‘Central’ Transformation: From Push to Pull
In this article, we’re going to dive into how we transformed the architecture of the Watcher video surveillance system. We switched things up from a push-based approach for handling configurations and events to a pull-oriented one. This shift didn’t just streamline the code, it also cut down on the overhead associated with managing the video surveillance system, cranked up its performance, and added a layer of stability to the archive, especially in setups involving multiple servers.
The Original Watcher Setup and How It Evolved
Let’s rewind the clock and take a look at how Watcher’s architecture started off. Back in the day, Watcher was made up of two main software components: Watcher itself and the reliable Flussonic Media Server. Watcher, the real brains of the operation, played a vital role in handling all the behind-the-scenes business logic. It held onto critical data about cameras, user and permissions. Watcher also had the important job of sending out settings and configurations to the Flussonic Media Server.Flussonic worked as a streaming server, capturing camera feeds, maintaining video archives, and deciding which segments to keep or delete.
Figure 1. Previous Watcher Architecture without Central
Watcher’s architecture for managing configurations and events operated under a “push” approach. In this setup, a central system takes the lead in triggering the transmission of a configuration to a service-providing system. In our scenario, the Flussonic Media Server played the role of the service, while Watcher functioned as the orchestrator in control.

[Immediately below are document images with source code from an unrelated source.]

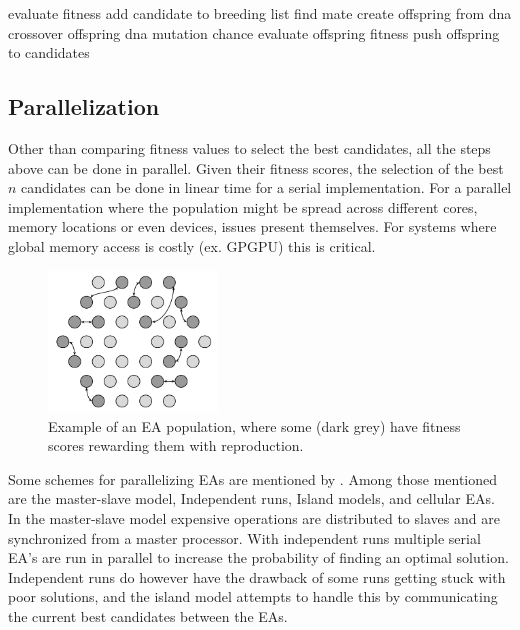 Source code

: \documentclass[twocolumn]{article} %
\begin{document}
		\begin{algorithmic}
				\State evaluate fitness
			\EndFor
						\State add candidate to breeding list
					\EndIf
				\EndFor
					\State find mate
					\State create offspring from dna crossover
					\State offspring dna mutation chance
					\State evaluate offspring fitness
					\State push offspring to candidates
				\EndFor
			\EndWhile
		\end{algorithmic}
	
	\subsection*{Parallelization}
		Other than comparing fitness values to select the best candidates, all the steps above can be done in parallel. Given
		their fitness scores, the selection of the best $n$ candidates can be done in linear time for a serial implementation.
		For a parallel implementation where the population might be spread across different cores, memory locations or even
		devices, issues present themselves. For systems where global memory access is costly (ex. GPGPU)	this is critical.
		
		\begin{figure}[h]
			\centering
			\includegraphics[width=0.4\textwidth]{ea}
			\caption{Example of an EA population, where some (dark grey) have fitness scores rewarding them with reproduction.}
			\label{fig:ea}
		\end{figure}
		
		Some schemes for parallelizing EAs are mentioned by \cite{sudholt15}. Among those mentioned are the master-slave model,
		Independent runs, Island models, and cellular EAs. In the master-slave model expensive operations are distributed to
		slaves and are synchronized from a master processor. With independent runs multiple serial EA's are run in parallel to
		increase the probability of finding an optimal solution. Independent runs do however have the drawback of some runs
		getting stuck with poor solutions, and the island model attempts to handle this by communicating the current best
		candidates between the EAs.
		
\end{document}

Watcher took charge of stream management on the media server, handling tasks like creating, deleting, and transferring streams via API-call. A similar approach was taken with the archives. To prevent important events from being erased within a few days, Watcher utilized API commands to create and remove “locks” in the archive. These locks acted as markers, extending the storage duration of specific archive segments beyond the standard lifespan. This function played a vital role by significantly reducing disk usage, often by dozens or even hundreds of times.
As the number of cameras and media servers that serve them continues to rise, the need to synchronize states across nodes within a cluster has emerged. This is a common challenge faced in distributed systems. When dispatching a stream or issuing a command to safeguard archive content from deletion, ensuring the successful execution of the command becomes crucial. Moreover, considering that the streaming server itself might experience failures and subsequent restoration from backups, it becomes imperative to guarantee its operation with the most up-to-date configurations.
In the pursuit of addressing these challenges, the architecture can take a complex turn and sacrifice some of its efficiency and elegance. Operations focused on synchronizing states, such as transferring configurations and managing states through commands like “lock this segment in the archive” (DVR_LOCK), began to be executed at a considerable scale by Watcher. This was necessary to prevent the system from becoming too delicate (thus, the introduction of the essential “reset cache” functionality). The result was an impact on the performance of both the Flussonic Media Server and the entire system as a whole.
Figure 2. Telemetry Graph: API Calls and API Call execution Times from Watcher Customer. API Calls challenges in June
The upper graph, displaying call frequency, illustrates a distinct “see-saw” pattern from 06/09 to 06/29. During this period, the client found themselves in a state of turmoil due to an unregulated influx of API requests. Requests aimed at locking archive segments (“stream_dvr_lock_save”) were a major contributor to this influx.
This surge in requests had a direct impact on the Flussonic Media Server API’s efficiency, resulting in a less-than-optimal performance. The lower graph further underscores this issue, as it portrays a noticeable rise in the number of API requests taking over one second to process. This sluggishness had a ripple effect across the entire system, leading to a general decline in performance – in simpler terms, everything was slowing down considerably.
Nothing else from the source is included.